Ad Astra Per Oratio
Some have criticized the Vision for Space Exploration as having been crafted behind closed doors, without input and guidance from the public, academia, and international partners.
Europe, on the other hand, is taking a very different -- and characteristically European -- approach in the formulation of a new collective space policy:
The European space council is set to meet in Brussels for the first time on Thursday this week. Ministers who sit on the EU's competitiveness council will attend the meeting along with ministerial officials from the European Space Agency (ESA).
The meeting is being touted as the first step towards a co-ordinated European space policy, and the announcement from ESA gives an insight into just how much bureaucratic wrangling goes into a project this size.
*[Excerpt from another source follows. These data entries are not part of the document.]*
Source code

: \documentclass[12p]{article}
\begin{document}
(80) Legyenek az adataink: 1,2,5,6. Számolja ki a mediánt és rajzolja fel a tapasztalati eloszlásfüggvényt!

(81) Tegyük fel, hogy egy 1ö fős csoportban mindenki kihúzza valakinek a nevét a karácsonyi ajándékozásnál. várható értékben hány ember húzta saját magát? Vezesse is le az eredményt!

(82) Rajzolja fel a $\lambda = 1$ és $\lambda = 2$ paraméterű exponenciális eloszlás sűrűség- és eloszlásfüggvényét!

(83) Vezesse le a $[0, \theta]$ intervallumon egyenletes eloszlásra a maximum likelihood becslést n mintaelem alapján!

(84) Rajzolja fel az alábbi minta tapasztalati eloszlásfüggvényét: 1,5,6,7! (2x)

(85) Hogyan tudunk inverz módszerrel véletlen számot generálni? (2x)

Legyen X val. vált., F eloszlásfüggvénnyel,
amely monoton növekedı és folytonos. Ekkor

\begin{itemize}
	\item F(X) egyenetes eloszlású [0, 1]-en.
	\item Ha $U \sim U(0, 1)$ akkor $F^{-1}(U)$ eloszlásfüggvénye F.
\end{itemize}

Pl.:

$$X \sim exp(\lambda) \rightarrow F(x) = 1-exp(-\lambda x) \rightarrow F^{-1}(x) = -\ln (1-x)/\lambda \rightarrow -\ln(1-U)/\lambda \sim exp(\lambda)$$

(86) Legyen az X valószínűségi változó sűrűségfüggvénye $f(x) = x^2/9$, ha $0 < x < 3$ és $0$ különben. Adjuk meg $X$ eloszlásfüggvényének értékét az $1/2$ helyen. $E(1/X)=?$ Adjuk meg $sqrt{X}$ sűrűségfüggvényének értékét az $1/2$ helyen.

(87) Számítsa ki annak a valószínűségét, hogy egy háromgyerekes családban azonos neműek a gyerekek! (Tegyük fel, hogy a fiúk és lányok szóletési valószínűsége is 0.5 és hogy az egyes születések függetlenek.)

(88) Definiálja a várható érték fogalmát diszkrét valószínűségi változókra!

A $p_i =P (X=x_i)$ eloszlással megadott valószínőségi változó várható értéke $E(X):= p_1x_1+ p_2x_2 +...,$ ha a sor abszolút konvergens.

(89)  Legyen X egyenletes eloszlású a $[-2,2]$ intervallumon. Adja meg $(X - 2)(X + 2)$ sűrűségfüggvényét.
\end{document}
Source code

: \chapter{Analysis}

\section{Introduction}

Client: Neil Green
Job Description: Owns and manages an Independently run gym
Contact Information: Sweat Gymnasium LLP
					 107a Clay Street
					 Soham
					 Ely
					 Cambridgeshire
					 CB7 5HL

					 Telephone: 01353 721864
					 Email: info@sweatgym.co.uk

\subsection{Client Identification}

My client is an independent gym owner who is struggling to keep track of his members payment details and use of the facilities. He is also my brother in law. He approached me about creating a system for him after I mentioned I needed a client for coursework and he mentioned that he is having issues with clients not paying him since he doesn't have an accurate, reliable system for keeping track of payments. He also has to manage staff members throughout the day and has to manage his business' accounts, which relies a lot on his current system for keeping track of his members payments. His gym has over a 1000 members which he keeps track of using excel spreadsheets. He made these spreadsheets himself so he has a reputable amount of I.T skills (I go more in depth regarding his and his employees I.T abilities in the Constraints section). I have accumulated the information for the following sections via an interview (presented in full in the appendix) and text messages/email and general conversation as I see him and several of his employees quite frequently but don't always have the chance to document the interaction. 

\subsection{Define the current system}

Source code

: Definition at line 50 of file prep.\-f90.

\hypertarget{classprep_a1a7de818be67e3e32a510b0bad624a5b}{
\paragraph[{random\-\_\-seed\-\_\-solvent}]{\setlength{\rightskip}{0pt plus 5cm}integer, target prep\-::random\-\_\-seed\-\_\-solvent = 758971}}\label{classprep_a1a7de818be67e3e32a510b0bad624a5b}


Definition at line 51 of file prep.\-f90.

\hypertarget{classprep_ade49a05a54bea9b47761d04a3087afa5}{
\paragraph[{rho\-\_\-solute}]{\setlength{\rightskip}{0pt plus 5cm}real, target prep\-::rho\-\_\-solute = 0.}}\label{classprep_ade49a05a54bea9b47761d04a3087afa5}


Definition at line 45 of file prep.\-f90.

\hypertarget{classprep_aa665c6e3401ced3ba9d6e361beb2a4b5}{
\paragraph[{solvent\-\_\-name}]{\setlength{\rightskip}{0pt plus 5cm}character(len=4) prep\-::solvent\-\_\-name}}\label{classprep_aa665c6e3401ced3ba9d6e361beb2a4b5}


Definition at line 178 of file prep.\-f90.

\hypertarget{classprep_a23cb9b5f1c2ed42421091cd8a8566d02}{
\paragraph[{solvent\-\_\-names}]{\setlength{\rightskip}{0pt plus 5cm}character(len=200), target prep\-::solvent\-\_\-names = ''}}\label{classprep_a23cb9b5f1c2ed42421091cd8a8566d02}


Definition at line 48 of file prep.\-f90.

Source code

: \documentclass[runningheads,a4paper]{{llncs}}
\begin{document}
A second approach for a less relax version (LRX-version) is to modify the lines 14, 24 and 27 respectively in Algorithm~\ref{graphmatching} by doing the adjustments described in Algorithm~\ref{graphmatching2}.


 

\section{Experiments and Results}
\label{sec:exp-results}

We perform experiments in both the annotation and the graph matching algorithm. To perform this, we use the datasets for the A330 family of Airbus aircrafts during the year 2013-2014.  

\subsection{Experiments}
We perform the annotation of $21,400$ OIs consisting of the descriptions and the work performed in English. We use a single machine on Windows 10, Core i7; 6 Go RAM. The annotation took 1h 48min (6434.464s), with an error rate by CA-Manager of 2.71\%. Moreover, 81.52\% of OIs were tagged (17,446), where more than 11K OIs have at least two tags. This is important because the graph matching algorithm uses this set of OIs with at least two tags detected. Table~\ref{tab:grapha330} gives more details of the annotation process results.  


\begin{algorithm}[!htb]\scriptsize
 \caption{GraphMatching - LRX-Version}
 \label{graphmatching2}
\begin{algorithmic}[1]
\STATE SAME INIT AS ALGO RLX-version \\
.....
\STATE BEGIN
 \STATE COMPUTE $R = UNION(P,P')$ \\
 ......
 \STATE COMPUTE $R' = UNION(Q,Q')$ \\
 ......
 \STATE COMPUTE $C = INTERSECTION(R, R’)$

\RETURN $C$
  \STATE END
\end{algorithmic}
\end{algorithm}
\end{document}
In brief: the Space Council sessions were first proposed in a Framework Agreement, which was adopted in 2003, and came into force in May this year. This agreement sets out how the EU will develop a coordinated, pan-European space policy. An outline of how the policy might look already exists - it is the result of three years of effort between ESA and the EU, defining objectives and identifying priorities. The final document is expected to be approved at a space council session towards the end of 2005.
The ESA says that an exchange of views will be at the core of the agenda, along with the almost inevitable progress report. The outcome of the meeting will be made public late on Thursday evening.
I can hardly wait for the European space policy counterpart to the VSE to be published...it will be the culmination of a grand generational undertaking, not unlike the return to the Moon itself.